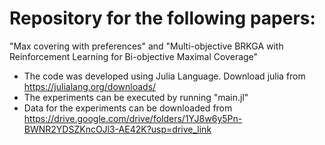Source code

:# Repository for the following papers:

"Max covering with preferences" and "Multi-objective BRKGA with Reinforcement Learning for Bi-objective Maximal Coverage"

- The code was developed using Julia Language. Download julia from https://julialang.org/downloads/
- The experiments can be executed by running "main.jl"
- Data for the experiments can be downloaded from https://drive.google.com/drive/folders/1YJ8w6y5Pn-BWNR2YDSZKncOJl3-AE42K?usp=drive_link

---

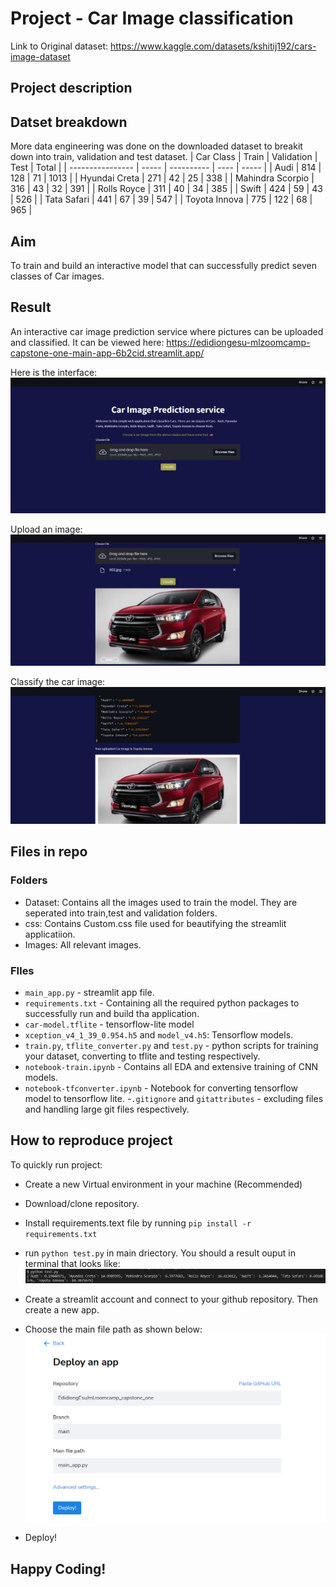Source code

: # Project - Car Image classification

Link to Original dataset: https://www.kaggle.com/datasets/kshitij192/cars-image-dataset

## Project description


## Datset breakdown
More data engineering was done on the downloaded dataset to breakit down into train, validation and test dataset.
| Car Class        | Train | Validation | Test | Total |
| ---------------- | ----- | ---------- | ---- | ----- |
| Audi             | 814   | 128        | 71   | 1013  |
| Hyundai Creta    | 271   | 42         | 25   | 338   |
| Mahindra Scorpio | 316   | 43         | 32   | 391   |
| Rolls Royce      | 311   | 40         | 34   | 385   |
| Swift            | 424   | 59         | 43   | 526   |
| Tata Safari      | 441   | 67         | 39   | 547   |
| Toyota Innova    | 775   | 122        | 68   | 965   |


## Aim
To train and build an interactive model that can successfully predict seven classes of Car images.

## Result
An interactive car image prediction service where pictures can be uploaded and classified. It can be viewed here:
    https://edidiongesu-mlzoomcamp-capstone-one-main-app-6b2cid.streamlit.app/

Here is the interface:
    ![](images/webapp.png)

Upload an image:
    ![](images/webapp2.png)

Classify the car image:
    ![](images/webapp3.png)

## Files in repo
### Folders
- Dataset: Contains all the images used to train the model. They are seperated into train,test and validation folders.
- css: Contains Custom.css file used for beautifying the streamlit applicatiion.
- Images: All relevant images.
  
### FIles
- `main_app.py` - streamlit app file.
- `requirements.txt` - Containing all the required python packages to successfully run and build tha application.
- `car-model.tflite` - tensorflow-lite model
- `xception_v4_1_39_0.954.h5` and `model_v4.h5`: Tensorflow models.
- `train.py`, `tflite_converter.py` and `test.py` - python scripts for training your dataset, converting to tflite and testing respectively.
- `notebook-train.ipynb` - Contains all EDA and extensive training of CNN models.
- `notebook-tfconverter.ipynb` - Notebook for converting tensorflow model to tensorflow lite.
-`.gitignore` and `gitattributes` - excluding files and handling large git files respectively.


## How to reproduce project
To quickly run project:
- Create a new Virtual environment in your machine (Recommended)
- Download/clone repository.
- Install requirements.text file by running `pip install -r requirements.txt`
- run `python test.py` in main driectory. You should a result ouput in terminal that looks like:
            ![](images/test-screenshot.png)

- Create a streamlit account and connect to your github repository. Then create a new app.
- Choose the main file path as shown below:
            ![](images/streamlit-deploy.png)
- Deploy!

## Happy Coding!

• [Prompt] Filter the material for the word "from" and copy each matching line.

• [Solution]
- The code was developed using Julia Language. Download julia from https://julialang.org/downloads/
- Data for the experiments can be downloaded from https://drive.google.com/drive/folders/1YJ8w6y5Pn-BWNR2YDSZKncOJl3-AE42K?usp=drive_link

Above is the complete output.